Recorded data:
'''

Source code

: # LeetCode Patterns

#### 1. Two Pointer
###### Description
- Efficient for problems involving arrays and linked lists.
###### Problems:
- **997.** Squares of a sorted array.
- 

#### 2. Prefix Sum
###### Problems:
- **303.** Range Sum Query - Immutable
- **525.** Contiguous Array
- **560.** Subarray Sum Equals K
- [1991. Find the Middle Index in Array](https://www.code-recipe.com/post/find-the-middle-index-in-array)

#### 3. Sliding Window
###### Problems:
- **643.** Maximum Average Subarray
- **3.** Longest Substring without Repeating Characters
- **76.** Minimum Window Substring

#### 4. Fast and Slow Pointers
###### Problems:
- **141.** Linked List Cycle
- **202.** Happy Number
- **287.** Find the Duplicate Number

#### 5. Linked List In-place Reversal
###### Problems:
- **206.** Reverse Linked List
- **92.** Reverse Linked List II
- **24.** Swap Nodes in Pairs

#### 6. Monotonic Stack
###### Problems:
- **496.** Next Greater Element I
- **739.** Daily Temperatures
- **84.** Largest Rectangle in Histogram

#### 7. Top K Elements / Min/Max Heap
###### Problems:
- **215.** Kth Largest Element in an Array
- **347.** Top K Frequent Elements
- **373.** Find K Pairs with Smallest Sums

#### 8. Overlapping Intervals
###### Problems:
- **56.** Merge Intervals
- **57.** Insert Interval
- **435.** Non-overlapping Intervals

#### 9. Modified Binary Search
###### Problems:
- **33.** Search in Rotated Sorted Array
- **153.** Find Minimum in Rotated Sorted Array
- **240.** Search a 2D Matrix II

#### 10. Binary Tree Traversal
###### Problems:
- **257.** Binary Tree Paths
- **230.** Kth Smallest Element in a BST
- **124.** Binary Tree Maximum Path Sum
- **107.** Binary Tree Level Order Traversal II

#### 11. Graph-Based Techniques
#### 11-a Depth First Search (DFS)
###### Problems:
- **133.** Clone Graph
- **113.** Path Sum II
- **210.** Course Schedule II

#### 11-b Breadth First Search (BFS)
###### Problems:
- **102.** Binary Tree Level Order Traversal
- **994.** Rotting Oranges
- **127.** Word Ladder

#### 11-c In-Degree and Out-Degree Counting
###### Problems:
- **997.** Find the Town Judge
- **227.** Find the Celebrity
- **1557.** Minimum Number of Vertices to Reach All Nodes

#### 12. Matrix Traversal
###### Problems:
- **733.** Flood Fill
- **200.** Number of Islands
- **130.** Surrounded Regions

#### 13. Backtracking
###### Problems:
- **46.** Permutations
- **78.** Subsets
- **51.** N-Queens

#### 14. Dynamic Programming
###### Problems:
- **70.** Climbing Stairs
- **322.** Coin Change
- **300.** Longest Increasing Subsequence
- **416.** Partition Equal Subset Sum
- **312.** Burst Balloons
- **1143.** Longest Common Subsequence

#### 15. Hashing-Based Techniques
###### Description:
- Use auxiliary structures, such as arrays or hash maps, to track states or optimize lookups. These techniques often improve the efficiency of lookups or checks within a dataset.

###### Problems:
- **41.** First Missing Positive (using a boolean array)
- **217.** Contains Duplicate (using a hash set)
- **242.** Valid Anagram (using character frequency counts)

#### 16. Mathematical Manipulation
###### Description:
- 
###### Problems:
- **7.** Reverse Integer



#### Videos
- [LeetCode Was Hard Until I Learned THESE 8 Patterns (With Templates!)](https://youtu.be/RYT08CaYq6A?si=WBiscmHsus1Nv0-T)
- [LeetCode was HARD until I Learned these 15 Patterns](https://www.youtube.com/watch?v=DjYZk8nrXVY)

'''

* _What the task requires_
Here, the records must be output exactly and in full.

* _Expected answer_
Source code

: # LeetCode Patterns

#### 1. Two Pointer
###### Description
- Efficient for problems involving arrays and linked lists.
###### Problems:
- **997.** Squares of a sorted array.
- 

#### 2. Prefix Sum
###### Problems:
- **303.** Range Sum Query - Immutable
- **525.** Contiguous Array
- **560.** Subarray Sum Equals K
- [1991. Find the Middle Index in Array](https://www.code-recipe.com/post/find-the-middle-index-in-array)

#### 3. Sliding Window
###### Problems:
- **643.** Maximum Average Subarray
- **3.** Longest Substring without Repeating Characters
- **76.** Minimum Window Substring

#### 4. Fast and Slow Pointers
###### Problems:
- **141.** Linked List Cycle
- **202.** Happy Number
- **287.** Find the Duplicate Number

#### 5. Linked List In-place Reversal
###### Problems:
- **206.** Reverse Linked List
- **92.** Reverse Linked List II
- **24.** Swap Nodes in Pairs

#### 6. Monotonic Stack
###### Problems:
- **496.** Next Greater Element I
- **739.** Daily Temperatures
- **84.** Largest Rectangle in Histogram

#### 7. Top K Elements / Min/Max Heap
###### Problems:
- **215.** Kth Largest Element in an Array
- **347.** Top K Frequent Elements
- **373.** Find K Pairs with Smallest Sums

#### 8. Overlapping Intervals
###### Problems:
- **56.** Merge Intervals
- **57.** Insert Interval
- **435.** Non-overlapping Intervals

#### 9. Modified Binary Search
###### Problems:
- **33.** Search in Rotated Sorted Array
- **153.** Find Minimum in Rotated Sorted Array
- **240.** Search a 2D Matrix II

#### 10. Binary Tree Traversal
###### Problems:
- **257.** Binary Tree Paths
- **230.** Kth Smallest Element in a BST
- **124.** Binary Tree Maximum Path Sum
- **107.** Binary Tree Level Order Traversal II

#### 11. Graph-Based Techniques
#### 11-a Depth First Search (DFS)
###### Problems:
- **133.** Clone Graph
- **113.** Path Sum II
- **210.** Course Schedule II

#### 11-b Breadth First Search (BFS)
###### Problems:
- **102.** Binary Tree Level Order Traversal
- **994.** Rotting Oranges
- **127.** Word Ladder

#### 11-c In-Degree and Out-Degree Counting
###### Problems:
- **997.** Find the Town Judge
- **227.** Find the Celebrity
- **1557.** Minimum Number of Vertices to Reach All Nodes

#### 12. Matrix Traversal
###### Problems:
- **733.** Flood Fill
- **200.** Number of Islands
- **130.** Surrounded Regions

#### 13. Backtracking
###### Problems:
- **46.** Permutations
- **78.** Subsets
- **51.** N-Queens

#### 14. Dynamic Programming
###### Problems:
- **70.** Climbing Stairs
- **322.** Coin Change
- **300.** Longest Increasing Subsequence
- **416.** Partition Equal Subset Sum
- **312.** Burst Balloons
- **1143.** Longest Common Subsequence

#### 15. Hashing-Based Techniques
###### Description:
- Use auxiliary structures, such as arrays or hash maps, to track states or optimize lookups. These techniques often improve the efficiency of lookups or checks within a dataset.

###### Problems:
- **41.** First Missing Positive (using a boolean array)
- **217.** Contains Duplicate (using a hash set)
- **242.** Valid Anagram (using character frequency counts)

#### 16. Mathematical Manipulation
###### Description:
- 
###### Problems:
- **7.** Reverse Integer



#### Videos
- [LeetCode Was Hard Until I Learned THESE 8 Patterns (With Templates!)](https://youtu.be/RYT08CaYq6A?si=WBiscmHsus1Nv0-T)
- [LeetCode was HARD until I Learned these 15 Patterns](https://www.youtube.com/watch?v=DjYZk8nrXVY)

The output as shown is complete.